Exercise goal = Set down exactly, from the records below, the line with "the solution slightly faster." through the line with "for 1..9 ->", and nothing else.

Task inputs =

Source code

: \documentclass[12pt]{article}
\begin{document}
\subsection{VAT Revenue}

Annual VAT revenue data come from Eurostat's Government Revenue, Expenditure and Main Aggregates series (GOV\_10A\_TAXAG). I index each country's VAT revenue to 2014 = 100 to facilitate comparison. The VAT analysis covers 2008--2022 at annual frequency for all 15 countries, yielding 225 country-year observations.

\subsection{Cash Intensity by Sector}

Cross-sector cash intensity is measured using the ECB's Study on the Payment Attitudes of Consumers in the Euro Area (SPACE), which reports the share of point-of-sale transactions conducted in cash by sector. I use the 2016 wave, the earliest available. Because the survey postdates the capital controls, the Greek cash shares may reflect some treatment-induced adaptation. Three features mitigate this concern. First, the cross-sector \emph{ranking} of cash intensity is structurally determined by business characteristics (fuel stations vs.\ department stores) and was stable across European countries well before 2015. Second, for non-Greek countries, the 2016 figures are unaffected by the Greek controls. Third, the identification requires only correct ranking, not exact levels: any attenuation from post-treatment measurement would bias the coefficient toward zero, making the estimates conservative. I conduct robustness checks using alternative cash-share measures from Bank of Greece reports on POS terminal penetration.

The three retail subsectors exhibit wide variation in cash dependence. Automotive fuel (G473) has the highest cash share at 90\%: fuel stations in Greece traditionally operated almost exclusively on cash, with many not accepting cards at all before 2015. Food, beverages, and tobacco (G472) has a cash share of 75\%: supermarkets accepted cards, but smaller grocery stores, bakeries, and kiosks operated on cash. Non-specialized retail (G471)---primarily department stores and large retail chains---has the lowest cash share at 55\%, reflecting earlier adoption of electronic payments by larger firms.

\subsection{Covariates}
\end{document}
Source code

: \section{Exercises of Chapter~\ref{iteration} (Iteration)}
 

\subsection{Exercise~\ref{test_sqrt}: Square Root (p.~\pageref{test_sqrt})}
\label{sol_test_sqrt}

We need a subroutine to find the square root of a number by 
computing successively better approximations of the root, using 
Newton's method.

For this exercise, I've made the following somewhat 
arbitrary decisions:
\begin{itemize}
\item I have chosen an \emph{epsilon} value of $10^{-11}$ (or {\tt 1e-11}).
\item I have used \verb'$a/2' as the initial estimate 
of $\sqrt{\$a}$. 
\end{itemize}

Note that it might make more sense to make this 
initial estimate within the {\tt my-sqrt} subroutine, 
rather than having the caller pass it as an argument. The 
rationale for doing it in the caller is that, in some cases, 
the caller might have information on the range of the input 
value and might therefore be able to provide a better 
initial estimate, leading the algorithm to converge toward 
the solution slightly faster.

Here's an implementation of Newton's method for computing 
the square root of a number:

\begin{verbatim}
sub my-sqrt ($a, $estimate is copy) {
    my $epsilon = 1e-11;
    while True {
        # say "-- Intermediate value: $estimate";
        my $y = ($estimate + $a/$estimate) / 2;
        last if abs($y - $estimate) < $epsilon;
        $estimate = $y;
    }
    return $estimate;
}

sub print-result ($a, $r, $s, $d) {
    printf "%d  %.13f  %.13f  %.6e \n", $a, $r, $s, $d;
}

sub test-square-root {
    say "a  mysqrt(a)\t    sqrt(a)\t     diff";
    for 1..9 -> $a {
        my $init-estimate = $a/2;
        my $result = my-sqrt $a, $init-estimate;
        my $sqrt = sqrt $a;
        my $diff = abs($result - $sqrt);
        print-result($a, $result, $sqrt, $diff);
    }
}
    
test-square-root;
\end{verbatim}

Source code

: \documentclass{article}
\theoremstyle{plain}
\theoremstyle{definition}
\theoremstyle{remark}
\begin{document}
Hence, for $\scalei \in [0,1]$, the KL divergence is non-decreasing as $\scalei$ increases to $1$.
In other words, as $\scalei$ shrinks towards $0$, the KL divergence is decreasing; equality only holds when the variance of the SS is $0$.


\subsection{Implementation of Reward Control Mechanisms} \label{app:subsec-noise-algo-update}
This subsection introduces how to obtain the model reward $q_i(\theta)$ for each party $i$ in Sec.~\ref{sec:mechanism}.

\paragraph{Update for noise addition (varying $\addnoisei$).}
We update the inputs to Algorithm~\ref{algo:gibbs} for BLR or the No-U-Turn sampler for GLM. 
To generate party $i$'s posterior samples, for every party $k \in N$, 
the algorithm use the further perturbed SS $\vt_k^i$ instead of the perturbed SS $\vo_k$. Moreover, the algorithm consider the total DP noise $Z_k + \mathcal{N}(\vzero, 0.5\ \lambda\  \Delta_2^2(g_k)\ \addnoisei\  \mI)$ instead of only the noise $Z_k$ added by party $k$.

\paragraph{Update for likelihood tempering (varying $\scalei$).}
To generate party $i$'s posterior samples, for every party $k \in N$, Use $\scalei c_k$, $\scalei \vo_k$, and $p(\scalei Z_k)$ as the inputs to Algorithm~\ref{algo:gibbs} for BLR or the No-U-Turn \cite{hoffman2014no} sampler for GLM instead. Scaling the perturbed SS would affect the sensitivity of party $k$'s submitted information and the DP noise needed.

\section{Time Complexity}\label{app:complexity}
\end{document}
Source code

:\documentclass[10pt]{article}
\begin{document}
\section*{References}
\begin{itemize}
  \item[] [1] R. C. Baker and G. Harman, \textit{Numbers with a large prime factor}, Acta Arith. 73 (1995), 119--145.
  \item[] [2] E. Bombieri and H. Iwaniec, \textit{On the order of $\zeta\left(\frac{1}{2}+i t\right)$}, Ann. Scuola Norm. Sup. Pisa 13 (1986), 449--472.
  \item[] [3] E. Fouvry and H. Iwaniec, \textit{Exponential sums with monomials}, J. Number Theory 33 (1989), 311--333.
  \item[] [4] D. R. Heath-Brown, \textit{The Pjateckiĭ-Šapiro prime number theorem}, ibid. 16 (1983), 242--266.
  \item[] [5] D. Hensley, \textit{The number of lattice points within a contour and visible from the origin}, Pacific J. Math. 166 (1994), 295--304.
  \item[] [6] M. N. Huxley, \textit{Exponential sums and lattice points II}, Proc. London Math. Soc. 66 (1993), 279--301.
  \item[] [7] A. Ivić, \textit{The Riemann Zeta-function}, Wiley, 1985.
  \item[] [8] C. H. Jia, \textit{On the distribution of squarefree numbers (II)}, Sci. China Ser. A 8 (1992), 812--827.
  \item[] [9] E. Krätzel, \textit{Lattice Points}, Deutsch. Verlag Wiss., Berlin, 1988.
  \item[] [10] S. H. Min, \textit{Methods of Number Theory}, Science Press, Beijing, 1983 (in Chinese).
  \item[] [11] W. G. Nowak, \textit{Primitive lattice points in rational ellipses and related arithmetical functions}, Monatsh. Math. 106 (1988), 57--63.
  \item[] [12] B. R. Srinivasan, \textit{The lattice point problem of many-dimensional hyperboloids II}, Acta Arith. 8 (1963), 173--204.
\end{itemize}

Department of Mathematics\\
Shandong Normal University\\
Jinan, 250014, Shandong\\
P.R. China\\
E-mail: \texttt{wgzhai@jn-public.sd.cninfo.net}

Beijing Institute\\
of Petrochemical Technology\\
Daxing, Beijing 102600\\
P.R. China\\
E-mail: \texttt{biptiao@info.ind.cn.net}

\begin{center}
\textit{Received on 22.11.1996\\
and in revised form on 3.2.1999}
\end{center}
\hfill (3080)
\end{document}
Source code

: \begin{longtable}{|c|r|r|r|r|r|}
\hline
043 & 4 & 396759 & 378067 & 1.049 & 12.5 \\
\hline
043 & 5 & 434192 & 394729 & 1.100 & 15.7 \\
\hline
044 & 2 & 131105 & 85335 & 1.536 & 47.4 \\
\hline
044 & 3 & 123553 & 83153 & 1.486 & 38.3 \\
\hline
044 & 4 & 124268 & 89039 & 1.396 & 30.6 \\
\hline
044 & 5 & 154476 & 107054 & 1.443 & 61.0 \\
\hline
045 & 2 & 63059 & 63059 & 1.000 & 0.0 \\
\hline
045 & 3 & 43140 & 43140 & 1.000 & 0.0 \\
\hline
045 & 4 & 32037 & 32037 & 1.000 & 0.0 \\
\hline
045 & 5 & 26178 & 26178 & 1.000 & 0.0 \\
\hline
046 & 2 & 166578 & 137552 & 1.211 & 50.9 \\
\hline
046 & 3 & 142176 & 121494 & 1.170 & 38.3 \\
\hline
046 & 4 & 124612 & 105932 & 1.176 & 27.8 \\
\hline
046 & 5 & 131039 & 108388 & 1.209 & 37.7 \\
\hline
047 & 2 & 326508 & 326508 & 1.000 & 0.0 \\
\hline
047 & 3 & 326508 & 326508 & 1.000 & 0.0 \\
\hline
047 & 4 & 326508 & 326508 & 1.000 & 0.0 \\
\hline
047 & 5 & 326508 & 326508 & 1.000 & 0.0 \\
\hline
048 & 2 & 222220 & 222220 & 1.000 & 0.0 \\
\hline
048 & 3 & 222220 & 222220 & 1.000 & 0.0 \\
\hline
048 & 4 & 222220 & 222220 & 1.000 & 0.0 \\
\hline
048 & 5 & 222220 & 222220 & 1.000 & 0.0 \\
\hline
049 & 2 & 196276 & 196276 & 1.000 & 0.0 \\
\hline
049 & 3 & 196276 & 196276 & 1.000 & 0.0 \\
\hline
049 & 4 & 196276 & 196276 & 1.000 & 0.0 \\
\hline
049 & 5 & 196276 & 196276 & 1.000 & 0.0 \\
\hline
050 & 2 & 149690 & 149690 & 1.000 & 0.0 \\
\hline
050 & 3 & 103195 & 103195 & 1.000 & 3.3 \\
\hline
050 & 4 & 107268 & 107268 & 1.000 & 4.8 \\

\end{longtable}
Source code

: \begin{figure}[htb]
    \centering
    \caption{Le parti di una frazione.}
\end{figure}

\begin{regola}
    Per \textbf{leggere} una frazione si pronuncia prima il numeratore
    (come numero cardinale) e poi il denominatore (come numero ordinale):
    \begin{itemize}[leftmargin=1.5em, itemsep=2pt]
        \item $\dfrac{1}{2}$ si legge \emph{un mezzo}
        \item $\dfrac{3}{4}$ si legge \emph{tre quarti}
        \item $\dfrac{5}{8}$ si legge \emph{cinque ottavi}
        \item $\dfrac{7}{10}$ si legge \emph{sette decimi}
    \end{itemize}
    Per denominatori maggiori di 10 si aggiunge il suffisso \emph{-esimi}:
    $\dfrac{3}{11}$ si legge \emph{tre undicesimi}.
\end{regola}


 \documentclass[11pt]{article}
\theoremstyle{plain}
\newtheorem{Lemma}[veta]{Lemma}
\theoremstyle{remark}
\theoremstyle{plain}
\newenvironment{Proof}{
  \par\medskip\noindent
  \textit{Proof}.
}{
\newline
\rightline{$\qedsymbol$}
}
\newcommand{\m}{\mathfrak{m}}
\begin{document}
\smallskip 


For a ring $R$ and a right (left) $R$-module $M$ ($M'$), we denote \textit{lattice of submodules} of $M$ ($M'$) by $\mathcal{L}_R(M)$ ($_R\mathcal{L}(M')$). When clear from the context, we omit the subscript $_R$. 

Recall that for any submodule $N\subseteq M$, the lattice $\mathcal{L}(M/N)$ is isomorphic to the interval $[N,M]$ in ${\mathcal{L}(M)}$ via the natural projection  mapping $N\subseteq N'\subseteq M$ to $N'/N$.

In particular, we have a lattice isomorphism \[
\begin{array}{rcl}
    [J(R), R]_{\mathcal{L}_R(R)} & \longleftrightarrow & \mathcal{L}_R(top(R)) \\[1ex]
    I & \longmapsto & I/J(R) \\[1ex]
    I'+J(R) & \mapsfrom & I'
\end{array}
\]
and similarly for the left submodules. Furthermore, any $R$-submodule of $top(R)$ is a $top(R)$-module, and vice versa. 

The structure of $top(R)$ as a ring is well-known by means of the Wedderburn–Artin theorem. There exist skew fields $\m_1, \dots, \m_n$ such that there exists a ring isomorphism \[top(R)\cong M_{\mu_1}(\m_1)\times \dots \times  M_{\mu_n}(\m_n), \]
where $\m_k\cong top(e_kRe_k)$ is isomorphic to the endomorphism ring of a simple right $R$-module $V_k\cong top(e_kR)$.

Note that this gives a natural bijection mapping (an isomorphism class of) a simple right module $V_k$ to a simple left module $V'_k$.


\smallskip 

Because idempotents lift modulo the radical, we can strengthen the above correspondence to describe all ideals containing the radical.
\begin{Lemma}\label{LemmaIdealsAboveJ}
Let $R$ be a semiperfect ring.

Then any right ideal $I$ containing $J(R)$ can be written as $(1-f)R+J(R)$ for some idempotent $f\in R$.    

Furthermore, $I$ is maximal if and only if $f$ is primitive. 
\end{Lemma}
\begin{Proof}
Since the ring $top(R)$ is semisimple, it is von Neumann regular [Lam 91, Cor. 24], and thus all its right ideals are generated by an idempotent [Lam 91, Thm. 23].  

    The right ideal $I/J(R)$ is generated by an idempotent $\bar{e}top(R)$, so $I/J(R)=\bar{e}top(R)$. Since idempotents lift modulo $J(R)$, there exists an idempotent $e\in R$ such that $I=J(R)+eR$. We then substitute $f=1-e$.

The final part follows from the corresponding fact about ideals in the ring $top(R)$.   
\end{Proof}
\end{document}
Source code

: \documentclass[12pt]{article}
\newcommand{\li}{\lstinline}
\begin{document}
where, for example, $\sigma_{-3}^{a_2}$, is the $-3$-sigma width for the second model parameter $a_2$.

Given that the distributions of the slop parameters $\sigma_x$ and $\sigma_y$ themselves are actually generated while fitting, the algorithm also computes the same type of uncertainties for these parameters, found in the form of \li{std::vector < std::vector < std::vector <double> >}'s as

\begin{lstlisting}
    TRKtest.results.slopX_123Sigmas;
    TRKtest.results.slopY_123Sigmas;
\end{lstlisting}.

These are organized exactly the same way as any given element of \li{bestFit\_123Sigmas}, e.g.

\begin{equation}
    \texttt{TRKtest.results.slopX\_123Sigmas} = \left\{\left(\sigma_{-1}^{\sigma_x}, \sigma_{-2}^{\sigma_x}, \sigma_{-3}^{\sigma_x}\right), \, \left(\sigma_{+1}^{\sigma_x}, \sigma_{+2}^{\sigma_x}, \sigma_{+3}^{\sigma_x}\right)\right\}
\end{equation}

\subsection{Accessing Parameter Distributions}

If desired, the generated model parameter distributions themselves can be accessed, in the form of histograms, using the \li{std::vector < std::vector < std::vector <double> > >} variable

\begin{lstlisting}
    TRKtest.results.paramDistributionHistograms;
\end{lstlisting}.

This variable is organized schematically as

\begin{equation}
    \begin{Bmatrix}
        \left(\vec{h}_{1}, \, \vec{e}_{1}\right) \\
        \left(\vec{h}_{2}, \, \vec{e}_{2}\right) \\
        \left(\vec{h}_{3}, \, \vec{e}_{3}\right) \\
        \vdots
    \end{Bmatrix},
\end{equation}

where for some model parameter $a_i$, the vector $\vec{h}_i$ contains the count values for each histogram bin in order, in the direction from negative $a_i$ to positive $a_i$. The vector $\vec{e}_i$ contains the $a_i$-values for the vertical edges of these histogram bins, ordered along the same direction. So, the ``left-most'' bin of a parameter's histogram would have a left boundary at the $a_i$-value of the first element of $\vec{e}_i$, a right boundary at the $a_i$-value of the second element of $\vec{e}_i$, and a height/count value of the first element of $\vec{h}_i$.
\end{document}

Response below =
the solution slightly faster.

Here's an implementation of Newton's method for computing 
the square root of a number:

\begin{verbatim}
sub my-sqrt ($a, $estimate is copy) {
    my $epsilon = 1e-11;
    while True {
        # say "-- Intermediate value: $estimate";
        my $y = ($estimate + $a/$estimate) / 2;
        last if abs($y - $estimate) < $epsilon;
        $estimate = $y;
    }
    return $estimate;
}

sub print-result ($a, $r, $s, $d) {
    printf "%d  %.13f  %.13f  %.6e \n", $a, $r, $s, $d;
}

sub test-square-root {
    say "a  mysqrt(a)\t    sqrt(a)\t     diff";
    for 1..9 -> $a {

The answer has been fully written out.